そのようなことから、まだまだ日本では十分な関心が高まっていないジェンダー平等に向け、WEリーグが先陣を切ることに意義があるのではないか……WEリーグの盛り上げ、そして、日本のジェンダーギャップ解消にも役立つ手段ではないかと考えました。

課題を整理した後、次のステップに進むために彼ら・彼女らがおこなったのは女子サッカー・クラブへのヒヤリング調査です。スフィーダ世田谷FCの役職者から情報を得ることで、具体的な提言策を見出す糸口を探りました。

WEリーグの強みは時間にあるのではないかという仮説

スフィーダ世田谷FCは地域貢献活動に熱心なクラブとして知られますが、アマチュアチームであるがゆえの時間的制約を受けることを把握しました。それならば逆に、WEリーグの選手たちは、アマチュア選手よりも地域貢献活動に時間を割くことができるのではないかという仮説が生まれました。ここに強みが生まれるかもしれません。

続いて、アメリカやスペインで実現できている地域密着の理由を把握しました、ここで大きく鍵を握っているのは数です、両国の場合はプレイヤー数や会員数が大きな役割を果たしています。それが、日本との大きな違いです。その違いを理解した上で、日本ならではの地域密着方法を探る必要があるのではないかというのが提言のテーマとなりました。
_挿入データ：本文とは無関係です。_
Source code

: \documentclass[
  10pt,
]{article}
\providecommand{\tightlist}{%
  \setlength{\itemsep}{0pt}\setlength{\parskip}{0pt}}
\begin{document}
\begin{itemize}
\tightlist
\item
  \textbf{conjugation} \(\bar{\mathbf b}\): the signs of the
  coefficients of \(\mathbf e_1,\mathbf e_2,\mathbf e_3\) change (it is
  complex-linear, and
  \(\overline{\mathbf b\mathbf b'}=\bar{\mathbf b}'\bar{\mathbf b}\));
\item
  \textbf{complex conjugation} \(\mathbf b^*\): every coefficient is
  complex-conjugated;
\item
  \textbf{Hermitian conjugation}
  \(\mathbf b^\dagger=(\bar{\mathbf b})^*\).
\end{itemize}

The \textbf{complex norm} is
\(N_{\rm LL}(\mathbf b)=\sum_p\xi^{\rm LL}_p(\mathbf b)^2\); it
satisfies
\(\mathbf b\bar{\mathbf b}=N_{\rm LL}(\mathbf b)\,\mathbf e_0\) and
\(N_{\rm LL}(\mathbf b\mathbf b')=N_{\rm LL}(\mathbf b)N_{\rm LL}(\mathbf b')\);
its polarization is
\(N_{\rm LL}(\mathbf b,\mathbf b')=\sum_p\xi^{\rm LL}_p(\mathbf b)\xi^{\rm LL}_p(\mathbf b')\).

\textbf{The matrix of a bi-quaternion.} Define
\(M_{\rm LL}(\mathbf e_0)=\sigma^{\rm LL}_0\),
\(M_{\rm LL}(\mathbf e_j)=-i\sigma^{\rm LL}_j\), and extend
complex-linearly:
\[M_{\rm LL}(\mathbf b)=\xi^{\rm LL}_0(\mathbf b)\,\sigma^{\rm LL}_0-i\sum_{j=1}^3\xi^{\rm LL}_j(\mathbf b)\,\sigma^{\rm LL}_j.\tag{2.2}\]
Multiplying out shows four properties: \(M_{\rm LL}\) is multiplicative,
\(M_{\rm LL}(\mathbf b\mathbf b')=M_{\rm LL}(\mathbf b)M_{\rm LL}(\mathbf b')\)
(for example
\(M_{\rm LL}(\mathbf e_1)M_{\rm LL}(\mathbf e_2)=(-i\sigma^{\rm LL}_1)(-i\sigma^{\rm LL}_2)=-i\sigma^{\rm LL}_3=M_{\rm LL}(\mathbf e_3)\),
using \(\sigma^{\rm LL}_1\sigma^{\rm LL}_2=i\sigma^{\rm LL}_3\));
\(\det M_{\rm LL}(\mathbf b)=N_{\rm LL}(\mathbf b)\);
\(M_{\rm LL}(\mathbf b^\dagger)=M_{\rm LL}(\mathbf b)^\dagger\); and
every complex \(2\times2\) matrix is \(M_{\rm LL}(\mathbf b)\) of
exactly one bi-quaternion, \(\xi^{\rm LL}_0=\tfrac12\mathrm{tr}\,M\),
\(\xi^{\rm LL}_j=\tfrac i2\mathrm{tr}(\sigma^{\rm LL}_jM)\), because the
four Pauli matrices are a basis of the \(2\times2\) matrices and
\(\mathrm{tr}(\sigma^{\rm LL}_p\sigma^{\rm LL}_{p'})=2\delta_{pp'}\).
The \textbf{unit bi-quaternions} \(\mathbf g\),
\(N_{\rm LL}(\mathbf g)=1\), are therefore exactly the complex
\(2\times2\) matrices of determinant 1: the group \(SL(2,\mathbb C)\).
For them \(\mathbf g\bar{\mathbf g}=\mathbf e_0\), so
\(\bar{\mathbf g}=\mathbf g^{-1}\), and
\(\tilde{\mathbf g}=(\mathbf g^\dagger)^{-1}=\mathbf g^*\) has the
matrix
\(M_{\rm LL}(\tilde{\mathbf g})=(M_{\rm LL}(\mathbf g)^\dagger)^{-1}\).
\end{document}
違いを埋める方法を探索する中で気がついたのが、地域の人々と多くの接点を有している地域のスポンサー企業の力です。スフィーダ世田谷FCの場合は食品スーパーマーケットとして店舗数100以上も展開するサミットストアの存在は地域との関わりを深めるための大きな資源となっています。このサミットストアのC S R(地域コミュニティとの共生等)でスフィーダ世田谷FCの存在を積極的に活用してもらっています。これがヒントになりました。スフィーダ世田谷FCは100店舗以上のサミットストアを通じて、地域とつながっているのです。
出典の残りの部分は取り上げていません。